**Problem to solve**
Copy each line below containing "почтовой".

** Listed entries follows **

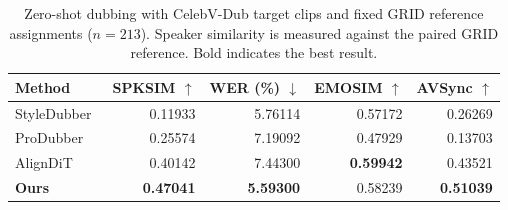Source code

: \begin{table}[!t]
\centering
\caption{Zero-shot dubbing with CelebV-Dub target clips and fixed GRID reference assignments ($n=213$). Speaker similarity is measured against the paired GRID reference. Bold indicates the best result.}
\label{tab:zero_shot}
\footnotesize
\setlength{\tabcolsep}{3pt}
\begin{tabular}{@{}lrrrr@{}}
\toprule
Method & SPKSIM $\uparrow$ & WER (\%) $\downarrow$ & EMOSIM $\uparrow$ & AVSync $\uparrow$ \\
\midrule
StyleDubber~\cite{cong2024styledubber} & 0.11933 & 5.76114 & 0.57172 & 0.26269 \\
ProDubber~\cite{zhang2025produbber} & 0.25574 & 7.19092 & 0.47929 & 0.13703 \\
AlignDiT~\cite{choi2025aligndit} & 0.40142 & 7.44300 & \textbf{0.59942} & 0.43521 \\
\midrule
\textbf{Ours} & \textbf{0.47041} & \textbf{5.59300} & 0.58239 & \textbf{0.51039} \\
\bottomrule
\end{tabular}
\end{table}
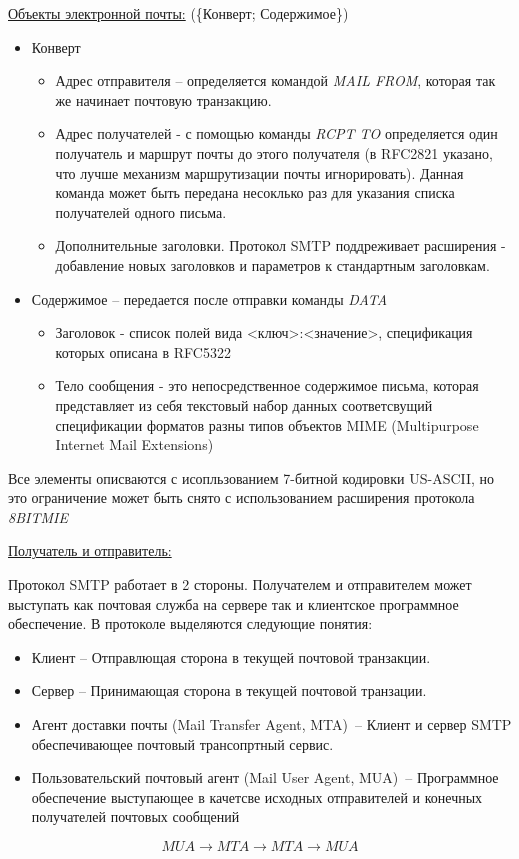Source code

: \documentclass[a4paper,12pt]{report}
\begin{document}
	 \underline{Объекты электронной почты:} (\{Конверт; Содержимое\})
	 \begin{itemize}
	 	\item Конверт
	 	   \begin{itemize}
	 	       \item Адрес отправителя -- определяется командой \textit{MAIL FROM}, которая так же начинает почтовую транзакцию. 
	 	       \item Адрес получателей - с помощью команды \textit{RCPT TO} определяется один получатель и маршрут почты до этого получателя (в RFC2821 указано, что лучше механизм маршрутизации почты игнорировать). Данная команда может быть передана несоклько раз для указания списка получателей одного письма.
	 	       \item Дополнительные заголовки. Протокол SMTP поддреживает расширения - добавление новых заголовков и параметров к стандартным заголовкам.
	 	   \end{itemize}
	 	  \item Содержимое -- передается после отправки команды \textit{DATA}
	 	  \begin{itemize}
	 	      \item Заголовок - список полей вида <ключ>:<значение>, спецификация которых описана в RFC5322
	 	      \item Тело сообщения - это непосредственное содержимое письма, которая представляет из себя текстовый набор данных соответсвущий спецификации форматов разны типов объектов MIME (Multipurpose Internet Mail Extensions)
	 	  \end{itemize}
	 \end{itemize}
	 Все элементы описваются с исопльзованием 7-битной кодировки US-ASCII, но это ограничение может быть снято с использованием расширения протокола \textit{8BITMIE}
	
	 \underline{Получатель и отправитель:}
	 
	 Протокол SMTP работает в 2 стороны. Получателем и отправителем может выступать как почтовая служба на сервере так и клиентское программное обеспечение. В протоколе выделяются следующие понятия:
	 \begin{itemize}
	     \item Клиент -- Отправлющая сторона в текущей почтовой транзакции.
	     \item Сервер -- Принимающая сторона в текущей почтовой транзации.
	     \item Агент доставки почты (Mail Transfer Agent, MTA)~-- Клиент и сервер SMTP обеспечивающее почтовый трансопртный сервис.
	     \item Пользовательский почтовый агент (Mail User Agent, MUA)~-- Программное обеспечение выступающее в качетсве исходных отправителей и конечных получателей почтовых сообщений
	 \end{itemize}
	 $$MUA\rightarrow MTA \rightarrow MTA \rightarrow MUA$$
	 
\end{document}
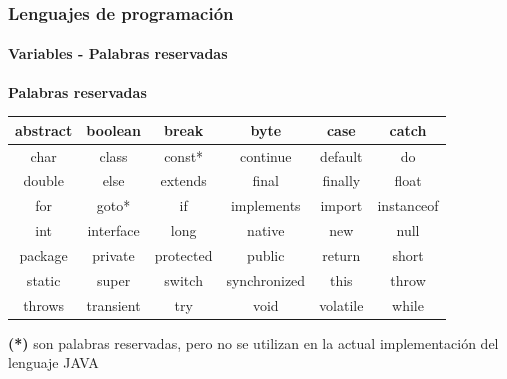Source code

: \documentclass{beamer}
\begin{document}
\begin{frame}
  \frametitle{Lenguajes de programación}
  \framesubtitle{Variables - Palabras reservadas}

  \textbf{Palabras reservadas}
  \begin{center}
    \begin{tabular}{|c|c|c|c|c|c|} \hline
      abstract    & boolean & break         & byte                 & case     & catch        \\ \hline
      char          & class       & const*        & continue         & default & do              \\ \hline
      double     & else         & extends     & final                 & finally   & float \\ \hline
      for             & goto*       & if                 & implements    & import  & instanceof \\ \hline
      int             & interface  & long          & native              & new      & null \\ \hline
      package  & private     & protected & public              & return   & short \\ \hline
      static        & super       & switch       & synchronized & this       & throw \\ \hline
      throws      & transient & try              & void                  & volatile & while \\ \hline
    \end{tabular}
  \end{center}
  \textbf{(*)} son palabras reservadas, pero no se utilizan en la actual implementación del lenguaje JAVA
\end{frame}
\end{document}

** End of Listed entries **

**Written response**
	     \item Клиент -- Отправлющая сторона в текущей почтовой транзакции.
	     \item Сервер -- Принимающая сторона в текущей почтовой транзации.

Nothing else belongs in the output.